The listing that follows must be given again in full and exactly.

--- SUPPLIED MATERIAL Enclosed Below ---

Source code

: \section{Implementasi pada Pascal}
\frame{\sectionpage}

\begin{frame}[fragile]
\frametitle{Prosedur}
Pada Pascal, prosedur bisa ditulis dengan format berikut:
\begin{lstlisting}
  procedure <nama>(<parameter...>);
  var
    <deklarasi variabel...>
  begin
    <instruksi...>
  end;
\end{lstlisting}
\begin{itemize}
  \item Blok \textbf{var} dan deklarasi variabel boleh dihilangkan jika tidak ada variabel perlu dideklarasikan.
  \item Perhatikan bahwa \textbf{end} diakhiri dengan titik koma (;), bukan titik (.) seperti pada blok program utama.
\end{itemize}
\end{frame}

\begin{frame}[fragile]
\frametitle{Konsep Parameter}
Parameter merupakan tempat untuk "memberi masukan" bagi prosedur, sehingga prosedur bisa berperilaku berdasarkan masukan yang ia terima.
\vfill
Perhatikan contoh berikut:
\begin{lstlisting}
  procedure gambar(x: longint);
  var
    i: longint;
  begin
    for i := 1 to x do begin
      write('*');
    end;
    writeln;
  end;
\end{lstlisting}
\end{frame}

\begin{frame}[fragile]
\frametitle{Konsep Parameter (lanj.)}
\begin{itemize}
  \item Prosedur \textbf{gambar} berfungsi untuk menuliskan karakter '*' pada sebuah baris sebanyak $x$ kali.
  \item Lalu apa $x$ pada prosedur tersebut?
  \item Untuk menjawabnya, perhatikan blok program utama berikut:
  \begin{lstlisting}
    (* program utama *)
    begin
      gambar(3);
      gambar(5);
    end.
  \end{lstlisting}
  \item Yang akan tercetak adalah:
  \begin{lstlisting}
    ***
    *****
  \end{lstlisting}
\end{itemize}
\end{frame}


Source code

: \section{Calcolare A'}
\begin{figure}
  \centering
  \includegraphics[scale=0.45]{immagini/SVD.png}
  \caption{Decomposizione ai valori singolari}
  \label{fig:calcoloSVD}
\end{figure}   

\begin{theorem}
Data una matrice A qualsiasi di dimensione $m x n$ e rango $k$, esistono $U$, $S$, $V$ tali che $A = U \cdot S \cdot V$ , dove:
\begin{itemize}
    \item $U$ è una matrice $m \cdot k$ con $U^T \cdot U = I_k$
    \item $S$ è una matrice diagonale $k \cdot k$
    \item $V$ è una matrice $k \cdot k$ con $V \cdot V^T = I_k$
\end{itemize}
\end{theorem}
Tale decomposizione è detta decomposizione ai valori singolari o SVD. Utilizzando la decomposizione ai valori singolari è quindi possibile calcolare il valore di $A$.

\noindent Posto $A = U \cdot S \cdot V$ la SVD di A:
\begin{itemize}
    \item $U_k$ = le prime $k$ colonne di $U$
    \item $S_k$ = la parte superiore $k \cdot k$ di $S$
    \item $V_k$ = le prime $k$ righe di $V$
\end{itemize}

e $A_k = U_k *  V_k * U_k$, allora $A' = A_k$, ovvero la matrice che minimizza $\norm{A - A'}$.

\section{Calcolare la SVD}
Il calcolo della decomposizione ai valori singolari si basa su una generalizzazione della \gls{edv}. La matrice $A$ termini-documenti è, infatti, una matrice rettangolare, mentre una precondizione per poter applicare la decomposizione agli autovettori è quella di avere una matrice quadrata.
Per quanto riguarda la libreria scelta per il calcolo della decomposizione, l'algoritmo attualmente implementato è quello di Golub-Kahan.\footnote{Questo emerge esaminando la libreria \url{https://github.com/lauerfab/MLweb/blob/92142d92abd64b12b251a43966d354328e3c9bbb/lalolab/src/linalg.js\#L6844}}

--- End of Enclosed SUPPLIED MATERIAL ---

SOLUTION FOR THIS TASK:
Source code

: \section{Implementasi pada Pascal}
\frame{\sectionpage}

\begin{frame}[fragile]
\frametitle{Prosedur}
Pada Pascal, prosedur bisa ditulis dengan format berikut:
\begin{lstlisting}
  procedure <nama>(<parameter...>);
  var
    <deklarasi variabel...>
  begin
    <instruksi...>
  end;
\end{lstlisting}
\begin{itemize}
  \item Blok \textbf{var} dan deklarasi variabel boleh dihilangkan jika tidak ada variabel perlu dideklarasikan.
  \item Perhatikan bahwa \textbf{end} diakhiri dengan titik koma (;), bukan titik (.) seperti pada blok program utama.
\end{itemize}
\end{frame}

\begin{frame}[fragile]
\frametitle{Konsep Parameter}
Parameter merupakan tempat untuk "memberi masukan" bagi prosedur, sehingga prosedur bisa berperilaku berdasarkan masukan yang ia terima.
\vfill
Perhatikan contoh berikut:
\begin{lstlisting}
  procedure gambar(x: longint);
  var
    i: longint;
  begin
    for i := 1 to x do begin
      write('*');
    end;
    writeln;
  end;
\end{lstlisting}
\end{frame}

\begin{frame}[fragile]
\frametitle{Konsep Parameter (lanj.)}
\begin{itemize}
  \item Prosedur \textbf{gambar} berfungsi untuk menuliskan karakter '*' pada sebuah baris sebanyak $x$ kali.
  \item Lalu apa $x$ pada prosedur tersebut?
  \item Untuk menjawabnya, perhatikan blok program utama berikut:
  \begin{lstlisting}
    (* program utama *)
    begin
      gambar(3);
      gambar(5);
    end.
  \end{lstlisting}
  \item Yang akan tercetak adalah:
  \begin{lstlisting}
    ***
    *****
  \end{lstlisting}
\end{itemize}
\end{frame}


Source code

: \section{Calcolare A'}
\begin{figure}
  \centering
  \includegraphics[scale=0.45]{immagini/SVD.png}
  \caption{Decomposizione ai valori singolari}
  \label{fig:calcoloSVD}
\end{figure}   

\begin{theorem}
Data una matrice A qualsiasi di dimensione $m x n$ e rango $k$, esistono $U$, $S$, $V$ tali che $A = U \cdot S \cdot V$ , dove:
\begin{itemize}
    \item $U$ è una matrice $m \cdot k$ con $U^T \cdot U = I_k$
    \item $S$ è una matrice diagonale $k \cdot k$
    \item $V$ è una matrice $k \cdot k$ con $V \cdot V^T = I_k$
\end{itemize}
\end{theorem}
Tale decomposizione è detta decomposizione ai valori singolari o SVD. Utilizzando la decomposizione ai valori singolari è quindi possibile calcolare il valore di $A$.

\noindent Posto $A = U \cdot S \cdot V$ la SVD di A:
\begin{itemize}
    \item $U_k$ = le prime $k$ colonne di $U$
    \item $S_k$ = la parte superiore $k \cdot k$ di $S$
    \item $V_k$ = le prime $k$ righe di $V$
\end{itemize}

e $A_k = U_k *  V_k * U_k$, allora $A' = A_k$, ovvero la matrice che minimizza $\norm{A - A'}$.

\section{Calcolare la SVD}
Il calcolo della decomposizione ai valori singolari si basa su una generalizzazione della \gls{edv}. La matrice $A$ termini-documenti è, infatti, una matrice rettangolare, mentre una precondizione per poter applicare la decomposizione agli autovettori è quella di avere una matrice quadrata.
Per quanto riguarda la libreria scelta per il calcolo della decomposizione, l'algoritmo attualmente implementato è quello di Golub-Kahan.\footnote{Questo emerge esaminando la libreria \url{https://github.com/lauerfab/MLweb/blob/92142d92abd64b12b251a43966d354328e3c9bbb/lalolab/src/linalg.js\#L6844}}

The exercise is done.